*** Opening DATASET CONTENT ***

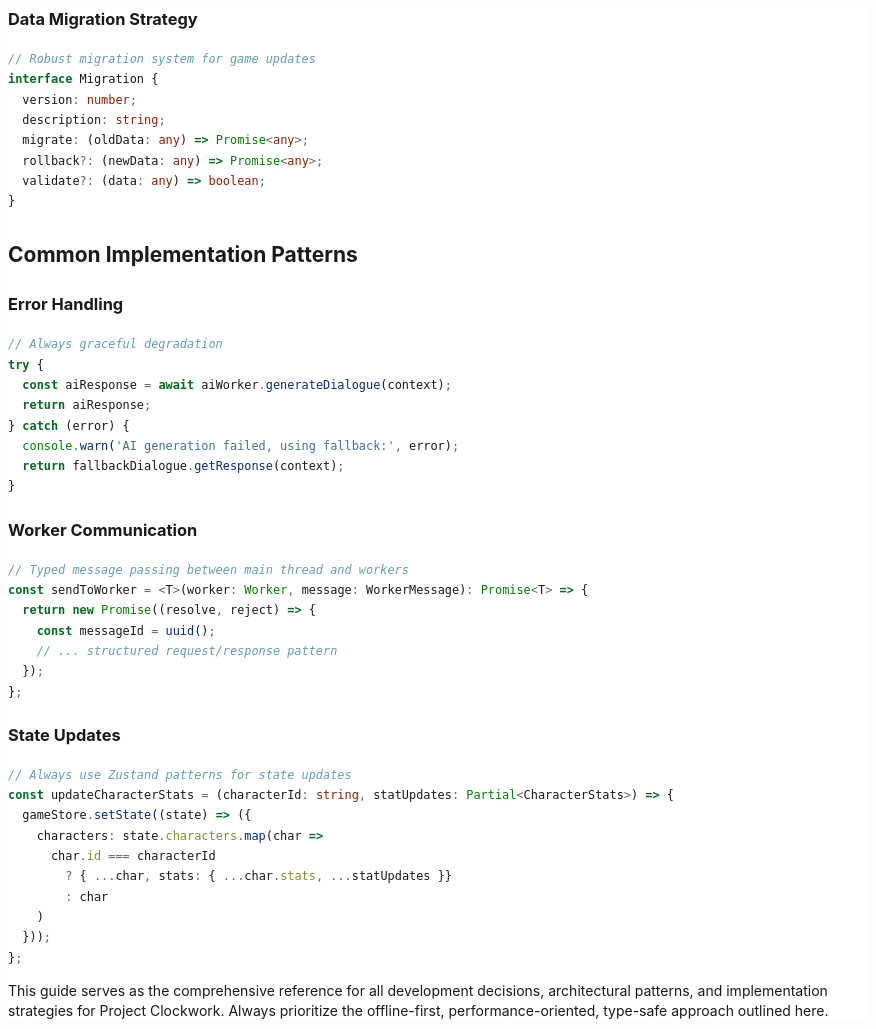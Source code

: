 ### Data Migration Strategy
```typescript
// Robust migration system for game updates
interface Migration {
  version: number;
  description: string;
  migrate: (oldData: any) => Promise<any>;
  rollback?: (newData: any) => Promise<any>;
  validate?: (data: any) => boolean;
}
```

## Common Implementation Patterns

### Error Handling
```typescript
// Always graceful degradation
try {
  const aiResponse = await aiWorker.generateDialogue(context);
  return aiResponse;
} catch (error) {
  console.warn('AI generation failed, using fallback:', error);
  return fallbackDialogue.getResponse(context);
}
```

### Worker Communication
```typescript
// Typed message passing between main thread and workers
const sendToWorker = <T>(worker: Worker, message: WorkerMessage): Promise<T> => {
  return new Promise((resolve, reject) => {
    const messageId = uuid();
    // ... structured request/response pattern
  });
};
```

### State Updates
```typescript
// Always use Zustand patterns for state updates
const updateCharacterStats = (characterId: string, statUpdates: Partial<CharacterStats>) => {
  gameStore.setState((state) => ({
    characters: state.characters.map(char => 
      char.id === characterId 
        ? { ...char, stats: { ...char.stats, ...statUpdates }}
        : char
    )
  }));
};
```

This guide serves as the comprehensive reference for all development decisions, architectural patterns, and implementation strategies for Project Clockwork. Always prioritize the offline-first, performance-oriented, type-safe approach outlined here.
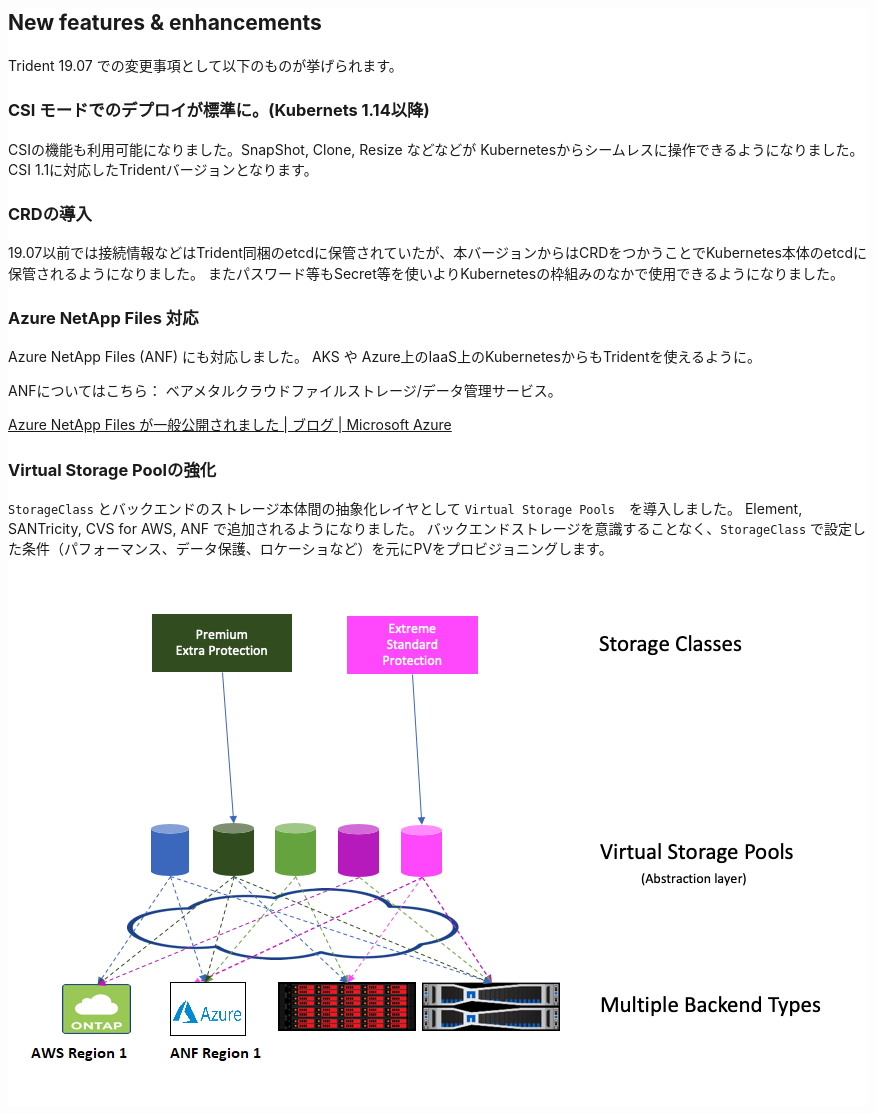 ## New features & enhancements

Trident 19.07 での変更事項として以下のものが挙げられます。

### CSI モードでのデプロイが標準に。(Kubernets 1.14以降)

CSIの機能も利用可能になりました。SnapShot, Clone, Resize などなどが Kubernetesからシームレスに操作できるようになりました。
CSI 1.1に対応したTridentバージョンとなります。

### CRDの導入

19.07以前では接続情報などはTrident同梱のetcdに保管されていたが、本バージョンからはCRDをつかうことでKubernetes本体のetcdに保管されるようになりました。
またパスワード等もSecret等を使いよりKubernetesの枠組みのなかで使用できるようになりました。

### Azure NetApp Files 対応

Azure NetApp Files (ANF) にも対応しました。 AKS や Azure上のIaaS上のKubernetesからもTridentを使えるように。

ANFについてはこちら： ベアメタルクラウドファイルストレージ/データ管理サービス。

  [Azure NetApp Files が一般公開されました | ブログ | Microsoft Azure](https://azure.microsoft.com/ja-jp/blog/azure-netapp-files-is-now-generally-available/)

### Virtual Storage Poolの強化

`StorageClass` とバックエンドのストレージ本体間の抽象化レイヤとして `Virtual Storage Pools`　を導入しました。
Element, SANTricity, CVS for AWS, ANF で追加されるようになりました。
バックエンドストレージを意識することなく、`StorageClass` で設定した条件（パフォーマンス、データ保護、ロケーショなど）を元にPVをプロビジョニングします。

![img](./virtual_storage_pools.png)
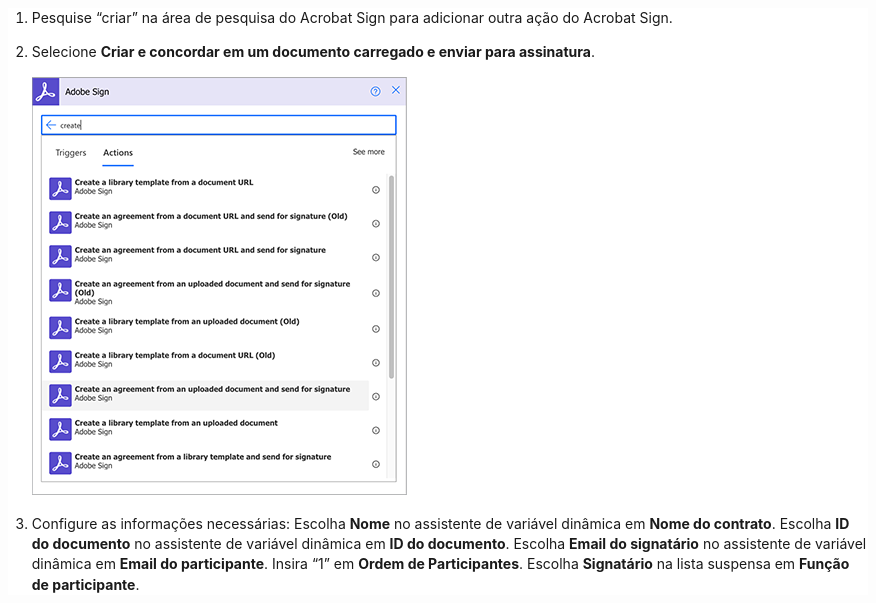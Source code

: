1. Pesquise “criar” na área de pesquisa do Acrobat Sign para adicionar outra ação do Acrobat Sign.
1. Selecione **Criar e concordar em um documento carregado e enviar para assinatura**.

   ![Captura de tela de pesquisa para criar](assets/documentautomation/automation_19.png)

1. Configure as informações necessárias:
Escolha **Nome** no assistente de variável dinâmica em **Nome do contrato**.
Escolha **ID do documento** no assistente de variável dinâmica em **ID do documento**.
Escolha **Email do signatário** no assistente de variável dinâmica em **Email do participante**.
Insira “1” em **Ordem de Participantes**.
Escolha **Signatário** na lista suspensa em **Função de participante**.
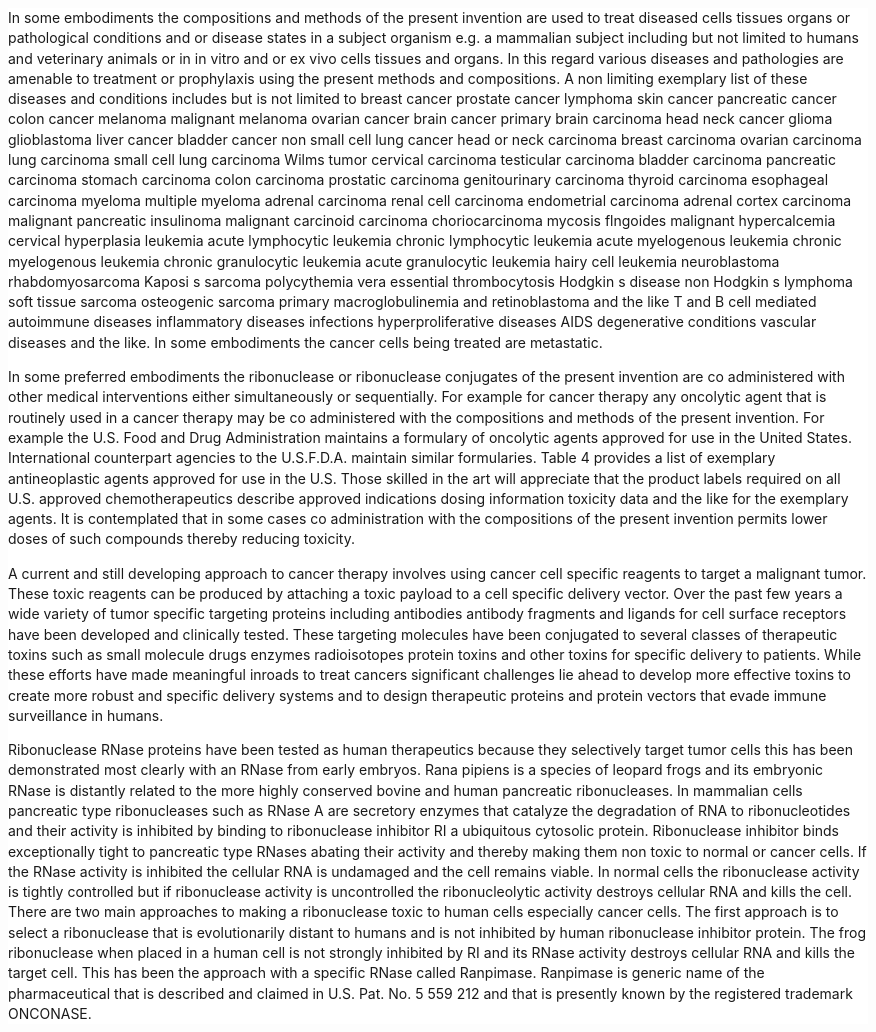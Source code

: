 In some embodiments the compositions and methods of the present invention are used to treat diseased cells tissues organs or pathological conditions and or disease states in a subject organism e.g. a mammalian subject including but not limited to humans and veterinary animals or in in vitro and or ex vivo cells tissues and organs. In this regard various diseases and pathologies are amenable to treatment or prophylaxis using the present methods and compositions. A non limiting exemplary list of these diseases and conditions includes but is not limited to breast cancer prostate cancer lymphoma skin cancer pancreatic cancer colon cancer melanoma malignant melanoma ovarian cancer brain cancer primary brain carcinoma head neck cancer glioma glioblastoma liver cancer bladder cancer non small cell lung cancer head or neck carcinoma breast carcinoma ovarian carcinoma lung carcinoma small cell lung carcinoma Wilms tumor cervical carcinoma testicular carcinoma bladder carcinoma pancreatic carcinoma stomach carcinoma colon carcinoma prostatic carcinoma genitourinary carcinoma thyroid carcinoma esophageal carcinoma myeloma multiple myeloma adrenal carcinoma renal cell carcinoma endometrial carcinoma adrenal cortex carcinoma malignant pancreatic insulinoma malignant carcinoid carcinoma choriocarcinoma mycosis flngoides malignant hypercalcemia cervical hyperplasia leukemia acute lymphocytic leukemia chronic lymphocytic leukemia acute myelogenous leukemia chronic myelogenous leukemia chronic granulocytic leukemia acute granulocytic leukemia hairy cell leukemia neuroblastoma rhabdomyosarcoma Kaposi s sarcoma polycythemia vera essential thrombocytosis Hodgkin s disease non Hodgkin s lymphoma soft tissue sarcoma osteogenic sarcoma primary macroglobulinemia and retinoblastoma and the like T and B cell mediated autoimmune diseases inflammatory diseases infections hyperproliferative diseases AIDS degenerative conditions vascular diseases and the like. In some embodiments the cancer cells being treated are metastatic.

In some preferred embodiments the ribonuclease or ribonuclease conjugates of the present invention are co administered with other medical interventions either simultaneously or sequentially. For example for cancer therapy any oncolytic agent that is routinely used in a cancer therapy may be co administered with the compositions and methods of the present invention. For example the U.S. Food and Drug Administration maintains a formulary of oncolytic agents approved for use in the United States. International counterpart agencies to the U.S.F.D.A. maintain similar formularies. Table 4 provides a list of exemplary antineoplastic agents approved for use in the U.S. Those skilled in the art will appreciate that the product labels required on all U.S. approved chemotherapeutics describe approved indications dosing information toxicity data and the like for the exemplary agents. It is contemplated that in some cases co administration with the compositions of the present invention permits lower doses of such compounds thereby reducing toxicity.

A current and still developing approach to cancer therapy involves using cancer cell specific reagents to target a malignant tumor. These toxic reagents can be produced by attaching a toxic payload to a cell specific delivery vector. Over the past few years a wide variety of tumor specific targeting proteins including antibodies antibody fragments and ligands for cell surface receptors have been developed and clinically tested. These targeting molecules have been conjugated to several classes of therapeutic toxins such as small molecule drugs enzymes radioisotopes protein toxins and other toxins for specific delivery to patients. While these efforts have made meaningful inroads to treat cancers significant challenges lie ahead to develop more effective toxins to create more robust and specific delivery systems and to design therapeutic proteins and protein vectors that evade immune surveillance in humans.

Ribonuclease RNase proteins have been tested as human therapeutics because they selectively target tumor cells this has been demonstrated most clearly with an RNase from early embryos. Rana pipiens is a species of leopard frogs and its embryonic RNase is distantly related to the more highly conserved bovine and human pancreatic ribonucleases. In mammalian cells pancreatic type ribonucleases such as RNase A are secretory enzymes that catalyze the degradation of RNA to ribonucleotides and their activity is inhibited by binding to ribonuclease inhibitor RI a ubiquitous cytosolic protein. Ribonuclease inhibitor binds exceptionally tight to pancreatic type RNases abating their activity and thereby making them non toxic to normal or cancer cells. If the RNase activity is inhibited the cellular RNA is undamaged and the cell remains viable. In normal cells the ribonuclease activity is tightly controlled but if ribonuclease activity is uncontrolled the ribonucleolytic activity destroys cellular RNA and kills the cell. There are two main approaches to making a ribonuclease toxic to human cells especially cancer cells. The first approach is to select a ribonuclease that is evolutionarily distant to humans and is not inhibited by human ribonuclease inhibitor protein. The frog ribonuclease when placed in a human cell is not strongly inhibited by RI and its RNase activity destroys cellular RNA and kills the target cell. This has been the approach with a specific RNase called Ranpimase. Ranpimase is generic name of the pharmaceutical that is described and claimed in U.S. Pat. No. 5 559 212 and that is presently known by the registered trademark ONCONASE.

*** Closing DATASET CONTENT ***

Using the data above, print exactly the lines from the line that contains "またパスワード等もSecre" through the line that contains "### Virtual Storage Poolの強化", with both included.

WRITTEN RESPONSE:
またパスワード等もSecret等を使いよりKubernetesの枠組みのなかで使用できるようになりました。

### Azure NetApp Files 対応

Azure NetApp Files (ANF) にも対応しました。 AKS や Azure上のIaaS上のKubernetesからもTridentを使えるように。

ANFについてはこちら： ベアメタルクラウドファイルストレージ/データ管理サービス。

  [Azure NetApp Files が一般公開されました | ブログ | Microsoft Azure](https://azure.microsoft.com/ja-jp/blog/azure-netapp-files-is-now-generally-available/)

### Virtual Storage Poolの強化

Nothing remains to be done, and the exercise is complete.